Artist Jim Thorell, who recently had a solo show of his brightly hued abstractions of floral landscapes titled “7 Paintings” at the S2 gallery in Sotheby’s New York headquarters, awoke Friday morning to find a spray-painted swastika on the front door of his Stockholm, Sweden studio.
Then he did what painters do.
“I reacted immediately and grabbed a can of brown paint before I could even reflect” said the 31-year-old painter, who felt the need to quickly cover up the racist symbol.

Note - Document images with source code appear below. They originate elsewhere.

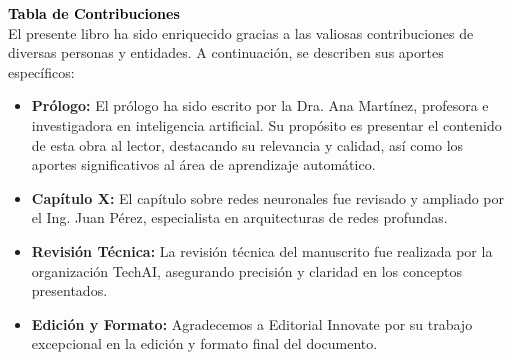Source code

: \vspace*{2cm}
\textcolor{black}{\Huge \textbf{Tabla de Contribuciones}} \\[0.7cm] %

El presente libro ha sido enriquecido gracias a las valiosas contribuciones de diversas personas y entidades. A continuación, se describen sus aportes específicos:

\begin{itemize}
    \item \textbf{Prólogo:}  
    El prólogo ha sido escrito por la Dra. Ana Martínez, profesora e investigadora en inteligencia artificial. Su propósito es presentar el contenido de esta obra al lector, destacando su relevancia y calidad, así como los aportes significativos al área de aprendizaje automático.
    
    \item \textbf{Capítulo X:}  
    El capítulo sobre redes neuronales fue revisado y ampliado por el Ing. Juan Pérez, especialista en arquitecturas de redes profundas.

    \item \textbf{Revisión Técnica:}  
    La revisión técnica del manuscrito fue realizada por la organización TechAI, asegurando precisión y claridad en los conceptos presentados.

    \item \textbf{Edición y Formato:}  
    Agradecemos a Editorial Innovate por su trabajo excepcional en la edición y formato final del documento.
\end{itemize}
\clearpage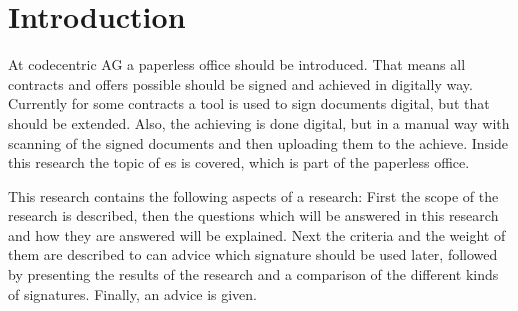 \section{Introduction}

At codecentric AG a paperless office should be introduced. That means all contracts and offers possible should be signed and achieved in digitally way. Currently for some contracts a tool is used to sign documents digital, but that should be extended. Also, the achieving is done digital, but in a manual way with scanning of the signed documents and then uploading them to the achieve. Inside this research the topic of \gls{es} is covered, which is part of the paperless office.

This research contains the following aspects of a research: First the scope of the research is described, then the questions which will be answered in this research and how they are answered will be explained. Next the criteria and the weight of them are described to can advice which signature should be used later, followed by presenting the results of the research and a comparison of the different kinds of signatures. Finally, an advice is given.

It wasn’t the first time Mr. Thorell had witnessed Nazi behavior in his neighborhood, nor was it the worst. In 2013, he found himself a target during a peaceful antiracism rally in a Stockholm suburb when twenty men dressed in black suddenly attacked him with sticks and knives, he told the Observer via Facebook. The experience was especially harrowing since he was with his newborn daughter and elderly father.
“Sweden has a constant presence of violent nazi groups,” said the artist. “Throughout my life, they have always been around. Sometimes they kill. Most times, it’s this kind of small thing; a swastika sprayed on the door of a building. We downplay it like it’s a ‘gang’ thing, but it’s become normalized within the far right and nationalistic fascist movements in Europe that thrive on fear and conflict. It’s telling that the party representing this group is the third largest political party in our government, according to recent polls.”
The MFA grad of Valand Academy at Gothenburg University in Sweden—who is not Jewish—said that his studio building also houses a leftist publishing house called Ordfront and a private school, so he may not have been the intended target.
Aside from S2 gallery, Mr. Thorell has shown his work at the Galleri Karl Kostyál in Stockholm and Galleri Loyal in Målmo, among other European galleries and art fairs.